DATA:
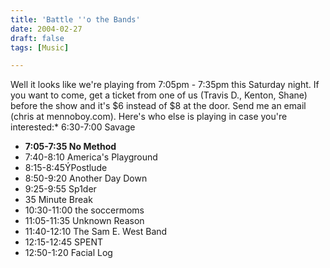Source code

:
 ```yaml
---
title: 'Battle ''o the Bands'
date: 2004-02-27
draft: false
tags: [Music]

---
```


Well it looks like we're playing from 7:05pm - 7:35pm this Saturday night. If you want to come, get a ticket from one of us (Travis D., Kenton, Shane) before the show and it's $6 instead of $8 at the door. Send me an email (chris at mennoboy.com). Here's who else is playing in case you're interested:*   6:30-7:00 Savage
*   **7:05-7:35 No Method**
*   7:40-8:10 America's Playground
*   8:15-8:45ÝPostlude
*   8:50-9:20 Another Day Down
*   9:25-9:55 Sp1der
*   35 Minute Break
*   10:30-11:00 the soccermoms
*   11:05-11:35 Unknown Reason
*   11:40-12:10 The Sam E. West Band
*   12:15-12:45 SPENT
*   12:50-1:20 Facial Log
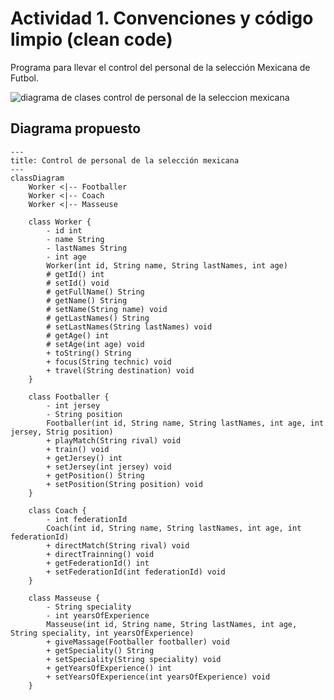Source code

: # Actividad 1. Convenciones y código limpio (clean code)

Programa para llevar el control del personal de la selección Mexicana de Futbol.

![diagrama de clases control de personal de la seleccion mexicana](https://eminus.uv.mx/eminusapi/froala/cur_60174/Actividades/act_400103/froala/23eac07b-f27b-4a6d-addb-d5425c672c22.jpg)

## Diagrama propuesto

```mermaid
---
title: Control de personal de la selección mexicana
---
classDiagram
    Worker <|-- Footballer
    Worker <|-- Coach
    Worker <|-- Masseuse

    class Worker {
        - id int
        - name String
        - lastNames String
        - int age
        Worker(int id, String name, String lastNames, int age)
        # getId() int
        # setId() void
        # getFullName() String
        # getName() String
        # setName(String name) void
        # getLastNames() String
        # setLastNames(String lastNames) void
        # getAge() int
        # setAge(int age) void
        + toString() String
        + focus(String technic) void
        + travel(String destination) void
    }
    
    class Footballer {
        - int jersey
        - String position
        Footballer(int id, String name, String lastNames, int age, int jersey, Strig position)
        + playMatch(String rival) void
        + train() void
        + getJersey() int
        + setJersey(int jersey) void
        + getPosition() String
        + setPosition(String position) void
    }

    class Coach {
        - int federationId
        Coach(int id, String name, String lastNames, int age, int federationId)
        + directMatch(String rival) void
        + directTrainning() void
        + getFederationId() int
        + setFederationId(int federationId) void 
    }

    class Masseuse {
        - String speciality
        - int yearsOfExperience
        Masseuse(int id, String name, String lastNames, int age, String speciality, int yearsOfExperience)
        + giveMassage(Footballer footballer) void
        + getSpeciality() String
        + setSpeciality(String speciality) void
        + getYearsOfExperience() int
        + setYearsOfExperience(int yearsOfExperience) void
    }

```
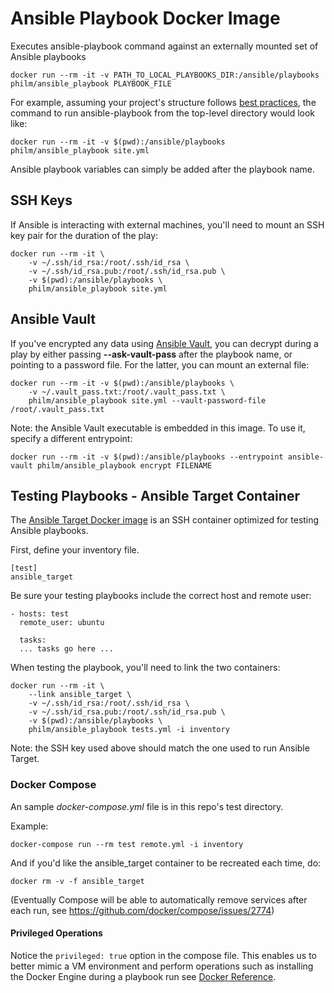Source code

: # Ansible Playbook Docker Image

Executes ansible-playbook command against an externally mounted set of Ansible playbooks

```
docker run --rm -it -v PATH_TO_LOCAL_PLAYBOOKS_DIR:/ansible/playbooks philm/ansible_playbook PLAYBOOK_FILE
```

For example, assuming your project's structure follows [best practices](http://docs.ansible.com/ansible/playbooks_best_practices.html#directory-layout), the command to run ansible-playbook from the top-level directory would look like:

```
docker run --rm -it -v $(pwd):/ansible/playbooks philm/ansible_playbook site.yml
```

Ansible playbook variables can simply be added after the playbook name.

## SSH Keys

If Ansible is interacting with external machines, you'll need to mount an SSH key pair for the duration of the play:

```
docker run --rm -it \
    -v ~/.ssh/id_rsa:/root/.ssh/id_rsa \
    -v ~/.ssh/id_rsa.pub:/root/.ssh/id_rsa.pub \
    -v $(pwd):/ansible/playbooks \
    philm/ansible_playbook site.yml
```

## Ansible Vault

If you've encrypted any data using [Ansible Vault](http://docs.ansible.com/ansible/playbooks_vault.html), you can decrypt during a play by either passing **--ask-vault-pass** after the playbook name, or pointing to a password file. For the latter, you can mount an external file:

```
docker run --rm -it -v $(pwd):/ansible/playbooks \
    -v ~/.vault_pass.txt:/root/.vault_pass.txt \
    philm/ansible_playbook site.yml --vault-password-file /root/.vault_pass.txt
```                    

Note: the Ansible Vault executable is embedded in this image. To use it, specify a different entrypoint:

```
docker run --rm -it -v $(pwd):/ansible/playbooks --entrypoint ansible-vault philm/ansible_playbook encrypt FILENAME
```

## Testing Playbooks - Ansible Target Container

The [Ansible Target Docker image](https://github.com/philm/ansible_target) is an SSH container optimized for testing Ansible playbooks.

First, define your inventory file.

```
[test]
ansible_target
```

Be sure your testing playbooks include the correct host and remote user:

```
- hosts: test
  remote_user: ubuntu

  tasks:
  ... tasks go here ...
```

When testing the playbook, you'll need to link the two containers:

```
docker run --rm -it \
    --link ansible_target \
    -v ~/.ssh/id_rsa:/root/.ssh/id_rsa \
    -v ~/.ssh/id_rsa.pub:/root/.ssh/id_rsa.pub \
    -v $(pwd):/ansible/playbooks \
    philm/ansible_playbook tests.yml -i inventory
```

Note: the SSH key used above should match the one used to run Ansible Target.

### Docker Compose

An sample *docker-compose.yml* file is in this repo's test directory.

Example:
```
docker-compose run --rm test remote.yml -i inventory
```

And if you'd like the ansible_target container to be recreated each time, do:
```
docker rm -v -f ansible_target
```

(Eventually Compose will be able to automatically remove services after each run, see https://github.com/docker/compose/issues/2774)

#### Privileged Operations

Notice the ```privileged: true``` option in the compose file. This enables us to better mimic a VM environment and perform operations such as installing the Docker Engine during a playbook run see [Docker Reference](https://docs.docker.com/engine/reference/commandline/run/#full-container-capabilities-privileged).
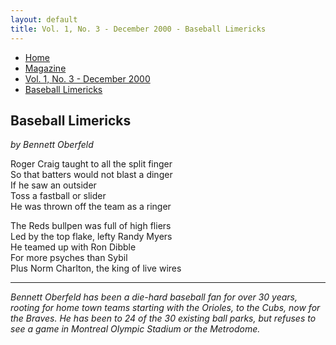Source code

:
 ```yaml
---
layout: default
title: Vol. 1, No. 3 - December 2000 - Baseball Limericks
---
```

<nav class="breadcrumb" aria-label="breadcrumbs">
  <ul>
    <li><a href="{{ site.url }}{{ site.baseurl }}">Home</a></li>
    <li><a href="../magazine-home.html">Magazine</a></li>
    <li><a href="bi_vol_1_no_3_home.html">Vol. 1, No. 3 - December 2000</a></li>
    <li class="is-active"><a href="#" aria-current="page">Baseball Limericks</a></li>
  </ul>
</nav>

<section class="storycontent">
  <h1>Baseball Limericks</h1>
  <p><em>by Bennett Oberfeld</em></p>

  <p>
    Roger Craig taught to all the split finger<br />
    So that batters would not blast a dinger<br />
    If he saw an outsider<br />
    Toss a fastball or slider<br />
    He was thrown off the team as a ringer
  </p>

  <p>
    The Reds bullpen was full of high fliers<br />
    Led by the top flake, lefty Randy Myers<br />
    He teamed up with Ron Dibble<br />
    For more psyches than Sybil<br />
    Plus Norm Charlton, the king of live wires
  </p>

  <hr />

  <p>
    <em>Bennett Oberfeld has been a die-hard baseball fan for over 30 years, rooting for home town teams starting with the Orioles, to the Cubs, now for the Braves.  He has been to 24 of the 30 existing ball parks, but refuses to see a game in Montreal Olympic Stadium or the Metrodome.</em>
  </p>

</section>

ABOUT THIS EXERCISE: Return every line of the data above in which "December" appears.

SOLUTION:
title: Vol. 1, No. 3 - December 2000 - Baseball Limericks
    <li><a href="bi_vol_1_no_3_home.html">Vol. 1, No. 3 - December 2000</a></li>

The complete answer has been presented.